22. Il faut ensuite préciser que seules les sanctions les plus légères du ‘catalogue’ de l’article 42 a) du RGEE (à savoir le rappel à l’ordre et le travail supplémentaire) échappent à l’inscription. Selon le deuxième alinéa de cet article, les autres mesures disciplinaires “sont inscrites dans le dossier individuel de l'élève et conservées pour une durée maximale de 3 ans”.
Comme la Chambre l’a déjà souligné dans sa jurisprudence antérieure, le principe de proportionnalité doit également être respecté dans l’application de cette règle.

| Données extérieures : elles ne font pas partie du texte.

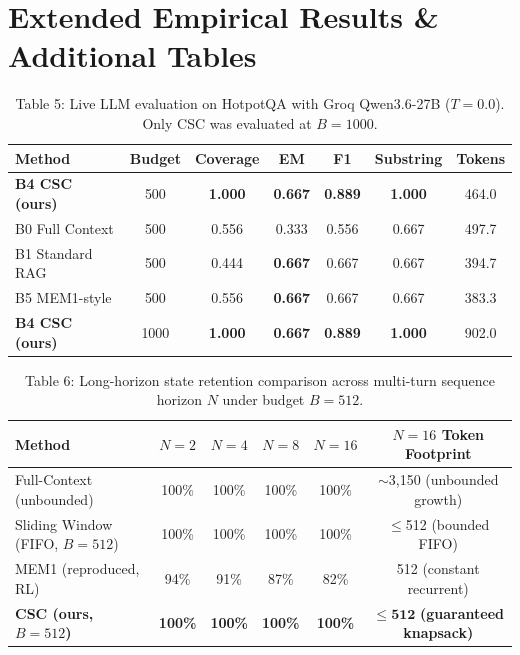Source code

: \documentclass{article}
\begin{document}
\section{Extended Empirical Results \& Additional Tables}

\begin{table}[h]
\caption{Table 5: Live LLM evaluation on HotpotQA with Groq Qwen3.6-27B ($T=0.0$). Only CSC was evaluated at $B=1000$.}
\centering
\begin{tabular}{lcccccc}
\toprule
Method & Budget & Coverage & EM & F1 & Substring & Tokens \\
\midrule
\textbf{B4 CSC (ours)} & 500 & \textbf{1.000} & \textbf{0.667} & \textbf{0.889} & \textbf{1.000} & 464.0 \\
B0 Full Context & 500 & 0.556 & 0.333 & 0.556 & 0.667 & 497.7 \\
B1 Standard RAG & 500 & 0.444 & \textbf{0.667} & 0.667 & 0.667 & 394.7 \\
B5 MEM1-style & 500 & 0.556 & \textbf{0.667} & 0.667 & 0.667 & 383.3 \\
\midrule
\textbf{B4 CSC (ours)} & 1000 & \textbf{1.000} & \textbf{0.667} & \textbf{0.889} & \textbf{1.000} & 902.0 \\
\bottomrule
\end{tabular}
\end{table}

\begin{table}[h]
\caption{Table 6: Long-horizon state retention comparison across multi-turn sequence horizon $N$ under budget $B=512$.}
\centering
\begin{tabular}{lccccc}
\toprule
Method & $N=2$ & $N=4$ & $N=8$ & $N=16$ & $N=16$ Token Footprint \\
\midrule
Full-Context (unbounded) & 100\% & 100\% & 100\% & 100\% & $\sim$3,150 (unbounded growth) \\
Sliding Window (FIFO, $B{=}512$) & 100\% & 100\% & 100\% & 100\% & $\leq$512 (bounded FIFO) \\
MEM1 (reproduced, RL) & 94\% & 91\% & 87\% & 82\% & 512 (constant recurrent) \\
\textbf{CSC (ours, $B{=}512$)} & \textbf{100\%} & \textbf{100\%} & \textbf{100\%} & \textbf{100\%} & $\mathbf{\leq 512}$ \textbf{(guaranteed knapsack)} \\
\bottomrule
\end{tabular}
\end{table}
\end{document}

A cette lumière, la Chambre de recours a estimé “que l'Ecole devrait adapter la durée d'inscription de la sanction dans le dossier individuel de l'élève à la nature et à la sévérité de la sanction prononcée, en tenant compte du fait que la durée maximale est de trois ans et que la sanction infligée en l’espèce n'est pas trop sévère” (voir la décision 19/16, point 18)
Tenant compte du fait que :
- la sanction d’une exclusion temporaire de 2 jours (combinée avec une tâche pédagogique d’un jour), tout en n’étant pas une sanction trop sévère au vu des manquements constatés, est néanmoins une sanction se situant à la sixième place (sur huit) dans le ‘catalogue’ des sanctions disciplinaires (voir l’article 42.b.6, premier tiret) ;
- les sanctions en matière d’exclusion, y compris les exclusions temporaires de plus de 3 jours, également prévues par l’article 42.b.6 (deuxième tiret), se prennent pour la plupart sur proposition du Conseil de discipline ;
- la conservation, dans le dossier individuel de l’élève, de sanctions infligées sur proposition du Conseil de discipline, a, selon l’article 44.8 du RGEE d’office une durée de 3 ans,
la décision du Directeur de conserver en l’espèce l’inscription de la sanction infligée à [...] pendant 3 ans, durée maximale autorisée par l’article 42.a) deuxième alinéa, ne semble pas disproportionnée ou manifestement entachée d’une erreur manifeste d’appréciation.
Pour le surplus, la Chambre estime que l’acte purement administratif de la conservation pendant 3 ans de l’inscription d’une sanction disciplinaire dans le dossier individuel d’un élève titulaire d’un Baccalauréat, qui a définitivement quitté l’Ecole européenne concernée et qui a depuis lors été inscrit sans problème dans une institution d’enseignement universitaire, ne peut en tout cas plus causer à ce dernier un quelconque préjudice.
Il n’y a donc pas lieu d’annuler la durée de l’inscription de la sanction dans le dossier personnel de l’élève.

23. Il ressort de tout ce qui précède que le présent recours en annulation ne peut qu’être rejeté comme non fondé.